Şerafettin Özdemir

Şerafettin Özdemir

Mail: kursadalperen@live.nl

OSMAN GAZİ VE KUR'AN !..

" Gerçekten bu Kur'an' da, en doğru yola iletir ve iyi işler yapan müminlere, kendileri için büyük ecir olduğunu müjdeler." ( İsrâ sûresi, âyet 9 )

Atamız, Osman gazinin ruhu şad, makamı cennet olsun!.. Maalesef, ecdadımız Osman Gaziye, çarpıtılarak anlatıldığı, ona "saygı gösteriyorum" derken, küçültüldüğü, "hürmet gösteriyoruz" derken, saygısızlık yapıldığının farkında değiliz.

Osman gazi, Osmanlı devletinin kurucu iradesidir.Kur'an bilmemesi, okuyamaması, cahil olması düşünülemez.

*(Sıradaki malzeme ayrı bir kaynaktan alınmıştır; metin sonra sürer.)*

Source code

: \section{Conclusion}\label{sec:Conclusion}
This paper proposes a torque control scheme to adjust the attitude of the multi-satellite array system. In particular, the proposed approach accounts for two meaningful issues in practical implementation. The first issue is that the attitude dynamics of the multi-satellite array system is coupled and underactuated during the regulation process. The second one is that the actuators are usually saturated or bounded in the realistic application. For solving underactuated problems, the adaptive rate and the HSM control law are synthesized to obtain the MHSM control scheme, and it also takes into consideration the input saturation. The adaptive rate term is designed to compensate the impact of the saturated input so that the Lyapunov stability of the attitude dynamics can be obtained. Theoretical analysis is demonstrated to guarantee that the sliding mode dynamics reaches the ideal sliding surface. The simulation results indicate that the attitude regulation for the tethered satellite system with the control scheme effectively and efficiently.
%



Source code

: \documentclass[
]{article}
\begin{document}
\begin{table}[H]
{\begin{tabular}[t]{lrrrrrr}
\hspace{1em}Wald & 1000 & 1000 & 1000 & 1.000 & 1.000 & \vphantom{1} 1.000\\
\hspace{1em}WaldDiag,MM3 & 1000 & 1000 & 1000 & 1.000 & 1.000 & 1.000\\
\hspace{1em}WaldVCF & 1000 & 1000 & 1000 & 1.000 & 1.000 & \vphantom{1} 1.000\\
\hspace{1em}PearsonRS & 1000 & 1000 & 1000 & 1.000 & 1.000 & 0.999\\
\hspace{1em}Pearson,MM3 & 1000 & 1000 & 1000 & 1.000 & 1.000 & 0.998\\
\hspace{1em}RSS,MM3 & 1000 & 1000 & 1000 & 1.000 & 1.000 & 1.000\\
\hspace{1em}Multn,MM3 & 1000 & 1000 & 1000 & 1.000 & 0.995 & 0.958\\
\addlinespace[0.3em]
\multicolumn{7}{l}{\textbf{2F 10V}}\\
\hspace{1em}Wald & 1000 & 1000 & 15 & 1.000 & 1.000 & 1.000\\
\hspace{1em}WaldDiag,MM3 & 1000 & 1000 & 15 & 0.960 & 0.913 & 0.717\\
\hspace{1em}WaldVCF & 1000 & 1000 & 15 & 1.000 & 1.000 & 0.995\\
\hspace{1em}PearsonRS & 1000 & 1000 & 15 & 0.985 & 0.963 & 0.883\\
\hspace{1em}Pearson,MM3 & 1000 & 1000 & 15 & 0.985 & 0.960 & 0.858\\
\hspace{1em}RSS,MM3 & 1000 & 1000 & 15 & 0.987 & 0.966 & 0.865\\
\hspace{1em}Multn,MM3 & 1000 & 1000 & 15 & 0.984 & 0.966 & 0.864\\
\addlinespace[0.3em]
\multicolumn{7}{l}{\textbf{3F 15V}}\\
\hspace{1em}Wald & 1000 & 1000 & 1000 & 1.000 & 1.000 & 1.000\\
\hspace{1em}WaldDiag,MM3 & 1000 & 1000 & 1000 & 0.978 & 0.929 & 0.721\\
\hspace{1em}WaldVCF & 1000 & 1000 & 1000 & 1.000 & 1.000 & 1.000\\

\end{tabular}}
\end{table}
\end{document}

Ama, ne hazindir ki,

Kürsü insanlarımız, hutbe okuyanlarımız, sufi çevreler, bu tür yanlışları ballandıra ballandıra anlatmakta, Osman gazinin; sabaha kadar duvarda asılı Kur'an'a bakarak, istifini bozmayarak saygı gösterdiklerini ifade etmektedirler.

Dolayısıyla; " Şimdi Sultan Osman Han'ın, - bu hep söyleniyor, bizim halkımızda bir şuur-altı yaratmıştır- Kur'an'ın bulunduğu odaya girmiş de ayaklarını uzatmadan sabaha kadar beklemiş.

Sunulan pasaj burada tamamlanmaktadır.